**The problem**
Skip all pictures. Write out the data below from its first line through the line that contains "### 💰 WXPay & Alipay：".

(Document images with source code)
=====

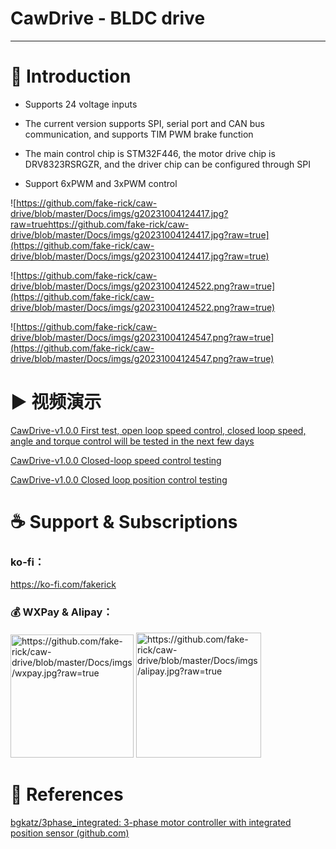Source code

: # CawDrive - BLDC drive

---

# 🚀 Introduction

- Supports 24 voltage inputs

- The current version supports SPI, serial port and CAN bus communication, and supports TIM PWM brake function

- The main control chip is STM32F446, the motor drive chip is DRV8323RSRGZR, and the driver chip can be configured through SPI

- Support 6xPWM and 3xPWM control

![https://github.com/fake-rick/caw-drive/blob/master/Docs/imgs/g20231004124417.jpg?raw=truehttps://github.com/fake-rick/caw-drive/blob/master/Docs/imgs/g20231004124417.jpg?raw=true](https://github.com/fake-rick/caw-drive/blob/master/Docs/imgs/g20231004124417.jpg?raw=true)

![https://github.com/fake-rick/caw-drive/blob/master/Docs/imgs/g20231004124522.png?raw=true](https://github.com/fake-rick/caw-drive/blob/master/Docs/imgs/g20231004124522.png?raw=true)

![https://github.com/fake-rick/caw-drive/blob/master/Docs/imgs/g20231004124547.png?raw=true](https://github.com/fake-rick/caw-drive/blob/master/Docs/imgs/g20231004124547.png?raw=true)

# ▶ 视频演示

[CawDrive-v1.0.0 First test, open loop speed control, closed loop speed, angle and torque control will be tested in the next few days](https://www.bilibili.com/video/BV1QF411m7iW/)

[CawDrive-v1.0.0 Closed-loop speed control testing](https://www.bilibili.com/video/BV1fN4y1Z7p5/)

[CawDrive-v1.0.0 Closed loop position control testing](https://www.bilibili.com/video/BV19u4y147tU/)

# ☕ Support & Subscriptions

### ko-fi：

https://ko-fi.com/fakerick

### 💰 WXPay & Alipay：

<img title="" src="https://github.com/fake-rick/caw-drive/blob/master/Docs/imgs/wxpay.jpg?raw=true" alt="https://github.com/fake-rick/caw-drive/blob/master/Docs/imgs/wxpay.jpg?raw=true" width="197"> <img src="https://github.com/fake-rick/caw-drive/blob/master/Docs/imgs/alipay.jpg?raw=true" title="" alt="https://github.com/fake-rick/caw-drive/blob/master/Docs/imgs/alipay.jpg?raw=true" width="200">

# 📝 References

[bgkatz/3phase_integrated: 3-phase motor controller with integrated position sensor (github.com)](https://github.com/bgkatz/3phase_integrated)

=====

**Response below**
Source code

: # CawDrive - BLDC drive

---

# 🚀 Introduction

- Supports 24 voltage inputs

- The current version supports SPI, serial port and CAN bus communication, and supports TIM PWM brake function

- The main control chip is STM32F446, the motor drive chip is DRV8323RSRGZR, and the driver chip can be configured through SPI

- Support 6xPWM and 3xPWM control

![https://github.com/fake-rick/caw-drive/blob/master/Docs/imgs/g20231004124417.jpg?raw=truehttps://github.com/fake-rick/caw-drive/blob/master/Docs/imgs/g20231004124417.jpg?raw=true](https://github.com/fake-rick/caw-drive/blob/master/Docs/imgs/g20231004124417.jpg?raw=true)

![https://github.com/fake-rick/caw-drive/blob/master/Docs/imgs/g20231004124522.png?raw=true](https://github.com/fake-rick/caw-drive/blob/master/Docs/imgs/g20231004124522.png?raw=true)

![https://github.com/fake-rick/caw-drive/blob/master/Docs/imgs/g20231004124547.png?raw=true](https://github.com/fake-rick/caw-drive/blob/master/Docs/imgs/g20231004124547.png?raw=true)

# ▶ 视频演示

[CawDrive-v1.0.0 First test, open loop speed control, closed loop speed, angle and torque control will be tested in the next few days](https://www.bilibili.com/video/BV1QF411m7iW/)

[CawDrive-v1.0.0 Closed-loop speed control testing](https://www.bilibili.com/video/BV1fN4y1Z7p5/)

[CawDrive-v1.0.0 Closed loop position control testing](https://www.bilibili.com/video/BV19u4y147tU/)

# ☕ Support & Subscriptions

### ko-fi：

https://ko-fi.com/fakerick

### 💰 WXPay & Alipay：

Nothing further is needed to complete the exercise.